Djaneshin
Mijn dorstige lippen
Zoeken jou
Trek mijn kleren uit
Omarm me
Hier mijn lippen
Hier mijn hals en brandende borsten
Hier mijn zachte lichaam
Aga Djan verborg het gedicht in de la van zijn bureau op de bazaar, nadat hij het een tijdje in zijn binnenzak had bewaard. Een paar keer had hij het in de prullenbak willen gooien, maar hij had het niet gedaan. Hoewel het een zondig gedicht was, dwong iets in hem het telkens opnieuw te lezen. En tegen zijn zin was het gedicht in zijn geheugen bewaard gebleven, zodat hij het al uit zijn hoofd kon opzeggen.
Hij kende tientallen klassieke gedichten uit zijn hoofd, maar dit gedicht was anders, het liet hem niet los, herhaaldelijk lagen de woorden van het gedicht op zijn tong.
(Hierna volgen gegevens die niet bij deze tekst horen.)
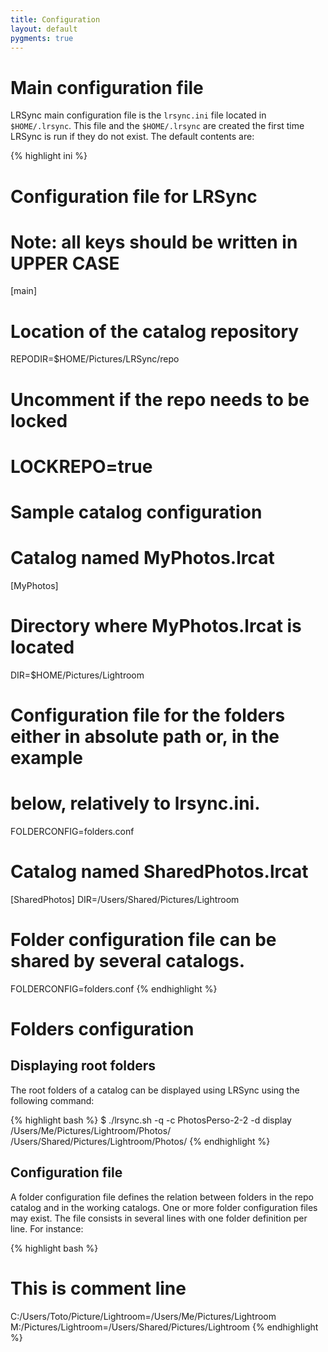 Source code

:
 ```yaml
---
title: Configuration
layout: default
pygments: true
---
```


Main configuration file
=======================

LRSync main configuration file is the `lrsync.ini` file located in `$HOME/.lrsync`. This file and the `$HOME/.lrsync` are created the first time LRSync is run if they do not exist. The default contents are:

{% highlight ini %}
# Configuration file for LRSync
# Note: all keys should be written in UPPER CASE
[main]
# Location of the catalog repository
REPODIR=$HOME/Pictures/LRSync/repo
# Uncomment if the repo needs to be locked
# LOCKREPO=true

# Sample catalog configuration
# Catalog named MyPhotos.lrcat
[MyPhotos]
# Directory where MyPhotos.lrcat is located
DIR=$HOME/Pictures/Lightroom
# Configuration file for the folders either in absolute path or, in the example
# below, relatively to lrsync.ini.
FOLDERCONFIG=folders.conf

# Catalog named SharedPhotos.lrcat
[SharedPhotos]
DIR=/Users/Shared/Pictures/Lightroom
# Folder configuration file can be shared by several catalogs.
FOLDERCONFIG=folders.conf
{% endhighlight %}

Folders configuration
=====================

Displaying root folders
-----------------------

The root folders of a catalog can be displayed using LRSync using the following command:

{% highlight bash %}
$ ./lrsync.sh -q -c PhotosPerso-2-2 -d display
/Users/Me/Pictures/Lightroom/Photos/
/Users/Shared/Pictures/Lightroom/Photos/
{% endhighlight %}

Configuration file
------------------

A folder configuration file defines the relation between folders in the repo catalog and in the working catalogs. One or more folder configuration files may exist. The file consists in several lines with one folder definition per line. For instance:

{% highlight bash %}
# This is comment line
C:/Users/Toto/Picture/Lightroom=/Users/Me/Pictures/Lightroom
M:/Pictures/Lightroom=/Users/Shared/Pictures/Lightroom
{% endhighlight %}
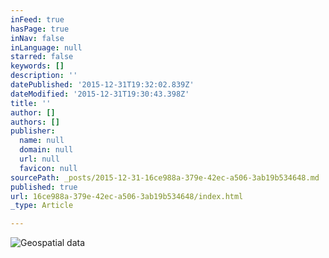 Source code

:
 ```yaml
---
inFeed: true
hasPage: true
inNav: false
inLanguage: null
starred: false
keywords: []
description: ''
datePublished: '2015-12-31T19:32:02.839Z'
dateModified: '2015-12-31T19:30:43.398Z'
title: ''
author: []
authors: []
publisher:
  name: null
  domain: null
  url: null
  favicon: null
sourcePath: _posts/2015-12-31-16ce988a-379e-42ec-a506-3ab19b534648.md
published: true
url: 16ce988a-379e-42ec-a506-3ab19b534648/index.html
_type: Article

---
```

![Geospatial data](https://the-grid-user-content.s3-us-west-2.amazonaws.com/e88f7a0b-86b4-45db-9f28-1a6c6ca37660.png) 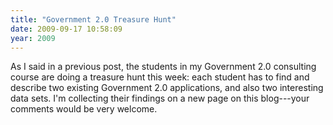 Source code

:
 ```yaml
---
title: "Government 2.0 Treasure Hunt"
date: 2009-09-17 10:58:09
year: 2009
---
```

As I said in a previous post, the students in my Government 2.0 consulting course are doing a treasure hunt this week: each student has to find and describe two existing Government 2.0 applications, and also two interesting data sets.  I'm collecting their findings on a new page on this blog---your comments would be very welcome.
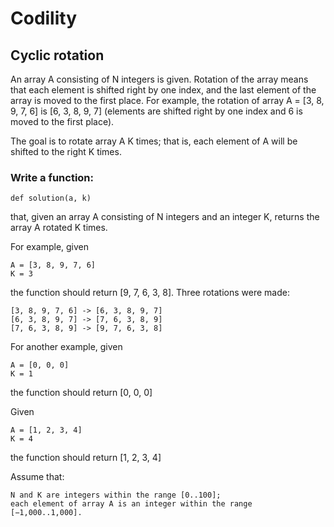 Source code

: # Codility

## Cyclic rotation

An array A consisting of N integers is given. Rotation of the array means that each element is shifted right by one index, and the last element of the array is moved to the first place. For example, the rotation of array A = [3, 8, 9, 7, 6] is [6, 3, 8, 9, 7] (elements are shifted right by one index and 6 is moved to the first place).

The goal is to rotate array A K times; that is, each element of A will be shifted to the right K times.

### Write a function:

``` def solution(a, k) ```

that, given an array A consisting of N integers and an integer K, returns the array A rotated K times.

For example, given

```
A = [3, 8, 9, 7, 6]
K = 3 
```

the function should return [9, 7, 6, 3, 8]. Three rotations were made:

  ``` 
  [3, 8, 9, 7, 6] -> [6, 3, 8, 9, 7] 
  [6, 3, 8, 9, 7] -> [7, 6, 3, 8, 9]
  [7, 6, 3, 8, 9] -> [9, 7, 6, 3, 8] 
  ```
For another example, given

  ``` 
  A = [0, 0, 0]
  K = 1 
  ```
the function should return [0, 0, 0]

Given

  ``` 
  A = [1, 2, 3, 4]
  K = 4 
  ```
the function should return [1, 2, 3, 4]

Assume that:

``` 
N and K are integers within the range [0..100];
each element of array A is an integer within the range [−1,000..1,000]. 
```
Hoe durfde een vrouw zulke dingen op papier te zetten? Hoe zou ze heten?
∗
De dichteres heette Farough Faroghzad. En op dat moment had ze al veel bekendheid in Teheran. Ze was eenjonge mooie vrouw die met haar debuut veel stof had doen opwaaien. Een van haar gedichten had zelfs een aardbeving veroorzaakt in de wereld van de traditionele mannenpoëzie:
Ik keek in zijn ogen waar
Zich een geheim verborg
Mijn hart bonkte
Door zijn vragende ogen
Allah o Allah
Zijn lippen dwongen het verlangen
Op mijn lippen
En ik zei:
Ik wil je.
O mijn god, ik beging een zonde
Mijn naakte lichaam
Trok zich in dat zachte bed
Over zijn borst
Aangestoten.
Sommigen zagen haar als een schitterende nieuwe ster aan de hemel van de Perzische poëzie, anderen zagen haar als een hoer die haar lichaam zowel in bed als op papier verkocht.
In Qpm had een ayatollah de uitgever die zo’n godslasterlijke bundel had gepubliceerd met harde woorden aangevallen. En in een van zijn preken had hij het gebruikt als bewijs voor het feit dat de knechten van het regime op deze manier de islam ondermijnden.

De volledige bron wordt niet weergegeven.